The hardest programming language I ever learned was the first one. Each one after that was easier than the one before...until I got to Haskell. It was so different that I was forced to go back to a more fundamental understanding of the nature of code and computation and start from there. It felt pretty challenging, especially at first, but I think that had more to do with my perspective and experience coming into it than the language itself (and the fact that I had a family and career at that point didn't help).
These were examples of the choices one has to make when using Haskell; it is far from exhaustive. The point is that IMO Haskell undervalues consistency and standardization.
I can only directly address the examples you've given. If you disagree with how I've characterized those examples, I'd be interested to know why. If you have other examples, I'd be interested to hear them.
Haskell has its weaknesses, e.g. the lack of quality tooling available as compared to mainstream programming languages.
But I disagree that Haskell is complex, at least as a criticism. When expressing concepts of a similar complexity, I find Haskell to be particularly concise and expressive as compared to most other programming languages I am familiar with.

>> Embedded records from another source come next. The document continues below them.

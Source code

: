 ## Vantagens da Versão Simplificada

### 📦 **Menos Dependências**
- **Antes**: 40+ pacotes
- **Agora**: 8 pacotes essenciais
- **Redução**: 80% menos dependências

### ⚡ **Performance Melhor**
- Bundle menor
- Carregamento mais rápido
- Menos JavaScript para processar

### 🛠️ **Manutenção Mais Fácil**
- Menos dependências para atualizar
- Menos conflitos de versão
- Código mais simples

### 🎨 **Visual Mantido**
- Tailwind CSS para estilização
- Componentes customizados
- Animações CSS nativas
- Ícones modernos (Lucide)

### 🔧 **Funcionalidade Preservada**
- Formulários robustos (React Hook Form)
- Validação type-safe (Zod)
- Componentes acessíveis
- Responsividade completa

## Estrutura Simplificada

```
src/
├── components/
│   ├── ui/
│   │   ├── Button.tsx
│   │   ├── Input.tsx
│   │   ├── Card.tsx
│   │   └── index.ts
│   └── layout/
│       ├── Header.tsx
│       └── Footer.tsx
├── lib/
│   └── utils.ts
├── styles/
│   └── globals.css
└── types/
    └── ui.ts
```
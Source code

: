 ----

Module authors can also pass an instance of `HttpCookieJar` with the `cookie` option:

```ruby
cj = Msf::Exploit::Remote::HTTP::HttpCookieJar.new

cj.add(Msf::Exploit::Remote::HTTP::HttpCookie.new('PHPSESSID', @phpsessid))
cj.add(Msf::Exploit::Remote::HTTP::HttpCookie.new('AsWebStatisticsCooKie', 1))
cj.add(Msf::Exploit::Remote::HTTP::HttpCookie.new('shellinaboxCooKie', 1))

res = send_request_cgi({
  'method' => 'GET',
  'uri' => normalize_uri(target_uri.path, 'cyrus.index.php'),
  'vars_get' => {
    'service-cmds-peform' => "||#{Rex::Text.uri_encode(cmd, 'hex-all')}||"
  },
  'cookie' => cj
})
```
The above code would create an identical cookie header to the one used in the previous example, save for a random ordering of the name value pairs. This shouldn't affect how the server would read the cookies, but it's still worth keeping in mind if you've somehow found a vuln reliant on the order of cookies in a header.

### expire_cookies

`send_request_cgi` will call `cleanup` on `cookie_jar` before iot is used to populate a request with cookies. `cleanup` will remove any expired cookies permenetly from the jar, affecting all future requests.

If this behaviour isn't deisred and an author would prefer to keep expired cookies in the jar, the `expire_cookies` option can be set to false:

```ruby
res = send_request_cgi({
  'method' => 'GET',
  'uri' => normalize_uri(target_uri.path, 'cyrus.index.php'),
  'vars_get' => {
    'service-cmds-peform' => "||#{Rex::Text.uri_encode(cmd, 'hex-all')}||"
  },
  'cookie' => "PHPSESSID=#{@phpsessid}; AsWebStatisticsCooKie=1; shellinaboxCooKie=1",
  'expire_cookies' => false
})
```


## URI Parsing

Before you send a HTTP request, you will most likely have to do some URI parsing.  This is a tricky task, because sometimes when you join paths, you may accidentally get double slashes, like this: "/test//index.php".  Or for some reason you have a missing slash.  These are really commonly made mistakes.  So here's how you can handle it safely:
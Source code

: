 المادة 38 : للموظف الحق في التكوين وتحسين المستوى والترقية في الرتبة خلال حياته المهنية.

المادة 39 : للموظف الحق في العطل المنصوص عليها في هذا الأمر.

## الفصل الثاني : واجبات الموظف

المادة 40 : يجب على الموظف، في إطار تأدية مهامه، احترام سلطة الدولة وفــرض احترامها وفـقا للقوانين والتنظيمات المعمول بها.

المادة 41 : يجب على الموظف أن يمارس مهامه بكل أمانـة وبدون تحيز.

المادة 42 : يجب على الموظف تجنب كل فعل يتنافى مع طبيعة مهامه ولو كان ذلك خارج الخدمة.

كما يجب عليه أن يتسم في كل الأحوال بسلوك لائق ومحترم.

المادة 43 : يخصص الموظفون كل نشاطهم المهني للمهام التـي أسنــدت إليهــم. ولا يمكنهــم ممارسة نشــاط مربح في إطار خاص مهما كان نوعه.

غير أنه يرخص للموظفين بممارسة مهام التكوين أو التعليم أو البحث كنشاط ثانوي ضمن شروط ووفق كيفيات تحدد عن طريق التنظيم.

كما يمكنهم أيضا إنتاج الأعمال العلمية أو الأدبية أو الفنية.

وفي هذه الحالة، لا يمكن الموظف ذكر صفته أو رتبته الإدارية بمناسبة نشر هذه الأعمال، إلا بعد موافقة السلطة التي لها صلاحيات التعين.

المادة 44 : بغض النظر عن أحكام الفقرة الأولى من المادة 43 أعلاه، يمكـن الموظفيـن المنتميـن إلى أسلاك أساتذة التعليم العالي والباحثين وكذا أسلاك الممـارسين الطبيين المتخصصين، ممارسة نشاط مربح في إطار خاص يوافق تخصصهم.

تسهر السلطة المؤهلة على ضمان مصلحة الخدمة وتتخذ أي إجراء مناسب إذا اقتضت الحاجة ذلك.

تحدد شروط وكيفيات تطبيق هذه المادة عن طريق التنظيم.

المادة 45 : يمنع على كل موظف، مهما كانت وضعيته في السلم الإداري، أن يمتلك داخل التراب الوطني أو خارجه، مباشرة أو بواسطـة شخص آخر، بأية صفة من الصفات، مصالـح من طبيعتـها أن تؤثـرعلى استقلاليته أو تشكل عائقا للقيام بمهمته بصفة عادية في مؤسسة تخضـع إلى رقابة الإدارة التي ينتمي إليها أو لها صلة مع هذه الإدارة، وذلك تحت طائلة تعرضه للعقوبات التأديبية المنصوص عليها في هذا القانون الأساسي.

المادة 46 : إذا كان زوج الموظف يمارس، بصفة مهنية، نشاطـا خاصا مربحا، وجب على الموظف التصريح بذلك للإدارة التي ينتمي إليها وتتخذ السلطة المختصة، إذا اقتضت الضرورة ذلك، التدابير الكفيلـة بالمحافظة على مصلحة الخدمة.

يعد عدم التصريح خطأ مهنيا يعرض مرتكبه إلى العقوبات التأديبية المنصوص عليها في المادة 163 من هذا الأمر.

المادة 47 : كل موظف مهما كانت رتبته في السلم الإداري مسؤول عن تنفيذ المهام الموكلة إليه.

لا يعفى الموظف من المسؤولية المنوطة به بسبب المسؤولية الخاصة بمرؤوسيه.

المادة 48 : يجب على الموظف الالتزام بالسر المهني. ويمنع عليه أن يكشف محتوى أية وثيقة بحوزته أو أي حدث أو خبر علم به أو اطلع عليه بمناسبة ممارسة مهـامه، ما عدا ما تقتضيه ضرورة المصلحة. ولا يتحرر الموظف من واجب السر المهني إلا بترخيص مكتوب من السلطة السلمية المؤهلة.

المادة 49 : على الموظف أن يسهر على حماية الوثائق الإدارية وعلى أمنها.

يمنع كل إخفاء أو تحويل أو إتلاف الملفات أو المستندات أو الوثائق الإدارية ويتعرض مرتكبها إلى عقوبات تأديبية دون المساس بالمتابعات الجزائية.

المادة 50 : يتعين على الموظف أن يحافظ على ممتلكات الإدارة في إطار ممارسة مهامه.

And if Haskell undervalues consistency and standardization, I would like to know as compared to what? The only programming languages that I know of where there are not many reasonable choices for e.g. a testing framework are those that either (a) haven't been around that long, or (b) haven't seen wide adoption.
I have never seen non-trivial Haskell that didn't enable at least 1 compiler extension. Laziness is difficult to reason about. Purity makes easy things hard in exchange for making hard things easy. You can't even make it through the standard library documentation without bumping into category theory.
Haskell is many things. Simple is not one of them.
> I have never seen non-trivial Haskell that didn't enable at least 1 compiler extension.
Language extensions are idiomatic Haskell. There is only one mainstream compiler used everywhere. Widely used extensions are a natural result when the compiler, as a testbed, can outpace the language standard.
Enabling extensions is as trivial as including a standard library package. (In fact, the extensions are often better documented than the standard library, as you hint to.)
Honestly, I’m content to agree to disagree. I’ve had this conversation too often to repeat it here. The criticisms aren’t novel; I’m sure they’re easily found elsewhere on the Internet.